*** Opening Provided records ***

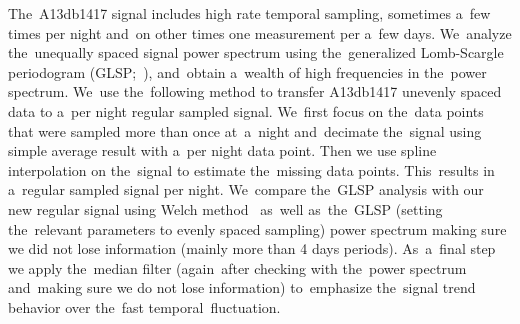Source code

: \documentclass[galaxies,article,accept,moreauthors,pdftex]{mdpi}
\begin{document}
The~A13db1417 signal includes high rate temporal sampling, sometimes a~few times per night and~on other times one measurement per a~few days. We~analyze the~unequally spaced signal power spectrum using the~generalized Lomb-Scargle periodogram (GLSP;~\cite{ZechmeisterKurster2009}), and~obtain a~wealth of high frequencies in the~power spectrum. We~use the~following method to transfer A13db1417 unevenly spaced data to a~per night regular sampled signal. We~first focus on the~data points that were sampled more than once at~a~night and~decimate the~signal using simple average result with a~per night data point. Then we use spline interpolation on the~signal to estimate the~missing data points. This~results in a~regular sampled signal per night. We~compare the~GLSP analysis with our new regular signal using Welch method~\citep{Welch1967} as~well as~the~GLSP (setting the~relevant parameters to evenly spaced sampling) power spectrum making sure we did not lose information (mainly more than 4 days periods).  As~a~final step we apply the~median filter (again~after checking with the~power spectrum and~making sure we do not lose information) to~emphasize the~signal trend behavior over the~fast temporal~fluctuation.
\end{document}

*** Closing Provided records ***
*** Opening Provided records ***

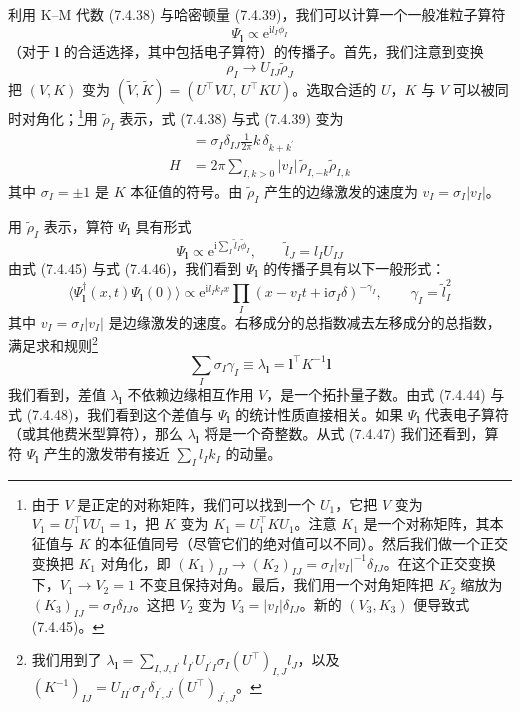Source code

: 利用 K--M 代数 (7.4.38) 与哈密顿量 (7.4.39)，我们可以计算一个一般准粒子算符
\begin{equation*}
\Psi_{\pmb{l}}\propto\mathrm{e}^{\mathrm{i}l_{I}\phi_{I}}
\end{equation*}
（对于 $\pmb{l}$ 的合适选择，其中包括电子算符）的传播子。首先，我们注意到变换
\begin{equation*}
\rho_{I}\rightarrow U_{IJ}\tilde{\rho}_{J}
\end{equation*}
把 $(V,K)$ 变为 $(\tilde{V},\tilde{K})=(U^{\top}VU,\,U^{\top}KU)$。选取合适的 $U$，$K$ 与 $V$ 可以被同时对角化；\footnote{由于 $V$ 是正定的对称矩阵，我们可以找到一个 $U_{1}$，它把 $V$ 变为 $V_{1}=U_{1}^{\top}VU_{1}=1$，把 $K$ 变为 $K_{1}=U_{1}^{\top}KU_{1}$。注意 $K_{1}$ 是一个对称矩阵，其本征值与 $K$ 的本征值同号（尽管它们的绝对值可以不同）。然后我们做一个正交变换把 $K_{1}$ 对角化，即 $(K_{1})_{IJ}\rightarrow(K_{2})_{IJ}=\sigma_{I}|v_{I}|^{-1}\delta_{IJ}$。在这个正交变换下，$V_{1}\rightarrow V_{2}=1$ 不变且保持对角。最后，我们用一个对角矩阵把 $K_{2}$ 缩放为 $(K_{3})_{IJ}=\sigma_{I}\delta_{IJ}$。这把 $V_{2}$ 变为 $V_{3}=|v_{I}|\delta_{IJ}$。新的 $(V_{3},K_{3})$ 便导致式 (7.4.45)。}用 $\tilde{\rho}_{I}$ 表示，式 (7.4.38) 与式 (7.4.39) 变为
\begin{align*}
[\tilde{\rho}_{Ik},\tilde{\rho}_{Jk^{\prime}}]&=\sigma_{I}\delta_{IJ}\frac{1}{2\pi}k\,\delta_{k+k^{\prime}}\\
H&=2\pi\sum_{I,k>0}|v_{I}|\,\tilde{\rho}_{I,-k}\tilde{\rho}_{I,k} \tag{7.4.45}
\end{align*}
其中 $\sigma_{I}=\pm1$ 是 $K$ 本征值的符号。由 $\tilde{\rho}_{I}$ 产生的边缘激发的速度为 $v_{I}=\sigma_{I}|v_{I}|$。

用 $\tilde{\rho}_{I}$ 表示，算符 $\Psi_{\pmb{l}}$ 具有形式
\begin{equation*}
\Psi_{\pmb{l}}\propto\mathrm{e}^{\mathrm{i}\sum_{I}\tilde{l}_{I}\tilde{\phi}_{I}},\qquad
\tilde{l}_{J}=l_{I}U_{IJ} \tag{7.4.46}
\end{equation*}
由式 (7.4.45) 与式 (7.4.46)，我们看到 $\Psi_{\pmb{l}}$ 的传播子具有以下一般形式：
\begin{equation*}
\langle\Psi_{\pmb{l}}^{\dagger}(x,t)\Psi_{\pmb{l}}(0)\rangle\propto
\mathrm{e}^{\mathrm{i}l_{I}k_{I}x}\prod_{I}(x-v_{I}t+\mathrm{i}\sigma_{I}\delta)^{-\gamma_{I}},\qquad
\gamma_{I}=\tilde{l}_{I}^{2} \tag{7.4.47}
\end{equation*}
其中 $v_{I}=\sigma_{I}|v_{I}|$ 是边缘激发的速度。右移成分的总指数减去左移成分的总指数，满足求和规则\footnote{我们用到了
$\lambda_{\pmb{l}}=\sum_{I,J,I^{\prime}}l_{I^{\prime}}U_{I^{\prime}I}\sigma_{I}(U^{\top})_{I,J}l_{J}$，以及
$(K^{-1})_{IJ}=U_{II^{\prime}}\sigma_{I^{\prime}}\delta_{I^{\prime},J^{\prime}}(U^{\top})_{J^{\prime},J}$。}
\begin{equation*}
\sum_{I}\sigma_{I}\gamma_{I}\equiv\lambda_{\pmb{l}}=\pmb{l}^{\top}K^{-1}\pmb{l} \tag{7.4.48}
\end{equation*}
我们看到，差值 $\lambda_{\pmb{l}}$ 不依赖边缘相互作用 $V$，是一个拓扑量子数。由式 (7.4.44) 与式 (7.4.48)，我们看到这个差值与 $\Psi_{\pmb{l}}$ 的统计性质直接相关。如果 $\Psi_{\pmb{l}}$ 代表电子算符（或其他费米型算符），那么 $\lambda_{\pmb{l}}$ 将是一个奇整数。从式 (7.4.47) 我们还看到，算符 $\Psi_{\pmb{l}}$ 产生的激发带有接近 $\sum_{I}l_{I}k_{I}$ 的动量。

*** Closing Provided records ***
*** Opening Provided records ***

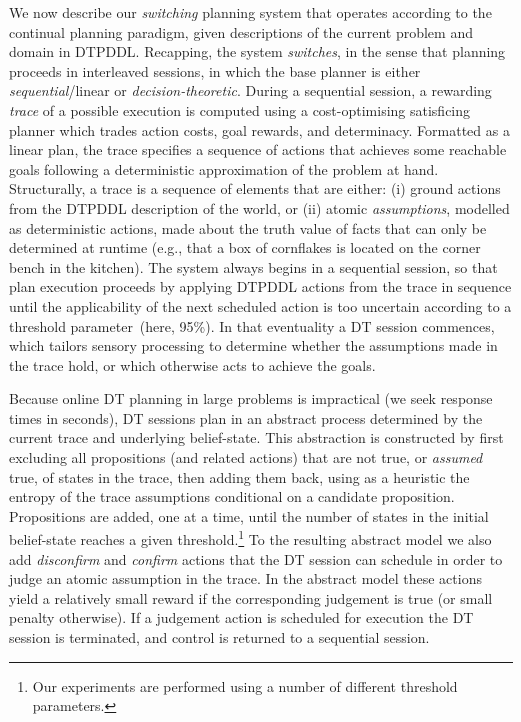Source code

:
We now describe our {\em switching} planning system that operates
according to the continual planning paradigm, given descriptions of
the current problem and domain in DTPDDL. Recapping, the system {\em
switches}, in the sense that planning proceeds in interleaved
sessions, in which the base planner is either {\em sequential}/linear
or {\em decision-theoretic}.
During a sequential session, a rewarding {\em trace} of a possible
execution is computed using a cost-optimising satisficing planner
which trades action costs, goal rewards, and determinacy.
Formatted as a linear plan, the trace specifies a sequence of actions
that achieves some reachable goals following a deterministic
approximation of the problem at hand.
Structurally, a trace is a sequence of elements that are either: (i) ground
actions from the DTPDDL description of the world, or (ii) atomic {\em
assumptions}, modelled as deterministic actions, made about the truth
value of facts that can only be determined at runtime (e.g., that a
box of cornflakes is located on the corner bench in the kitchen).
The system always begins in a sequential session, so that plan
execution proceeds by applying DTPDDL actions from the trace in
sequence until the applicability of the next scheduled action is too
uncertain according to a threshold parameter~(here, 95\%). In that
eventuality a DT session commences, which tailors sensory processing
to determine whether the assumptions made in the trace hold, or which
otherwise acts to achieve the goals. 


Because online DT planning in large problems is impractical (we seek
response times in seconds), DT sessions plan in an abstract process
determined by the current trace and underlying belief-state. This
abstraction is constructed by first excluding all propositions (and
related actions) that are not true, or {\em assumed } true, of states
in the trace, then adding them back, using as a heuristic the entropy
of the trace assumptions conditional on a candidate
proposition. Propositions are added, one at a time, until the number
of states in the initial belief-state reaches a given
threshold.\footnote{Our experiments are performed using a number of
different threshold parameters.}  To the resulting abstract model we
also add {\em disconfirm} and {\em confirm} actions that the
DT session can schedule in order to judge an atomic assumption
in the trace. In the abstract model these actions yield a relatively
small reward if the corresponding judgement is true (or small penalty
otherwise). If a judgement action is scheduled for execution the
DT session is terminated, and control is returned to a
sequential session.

*** Closing Provided records ***

What is required =>
Using only the entries above, output the line with "uncertain according to", the line with "of states in", and all lines between them, exactly as they stand.

Solution for this task =>
uncertain according to a threshold parameter~(here, 95\%). In that
eventuality a DT session commences, which tailors sensory processing
to determine whether the assumptions made in the trace hold, or which
otherwise acts to achieve the goals. 


Because online DT planning in large problems is impractical (we seek
response times in seconds), DT sessions plan in an abstract process
determined by the current trace and underlying belief-state. This
abstraction is constructed by first excluding all propositions (and
related actions) that are not true, or {\em assumed } true, of states
in the trace, then adding them back, using as a heuristic the entropy
of the trace assumptions conditional on a candidate
proposition. Propositions are added, one at a time, until the number
of states in the initial belief-state reaches a given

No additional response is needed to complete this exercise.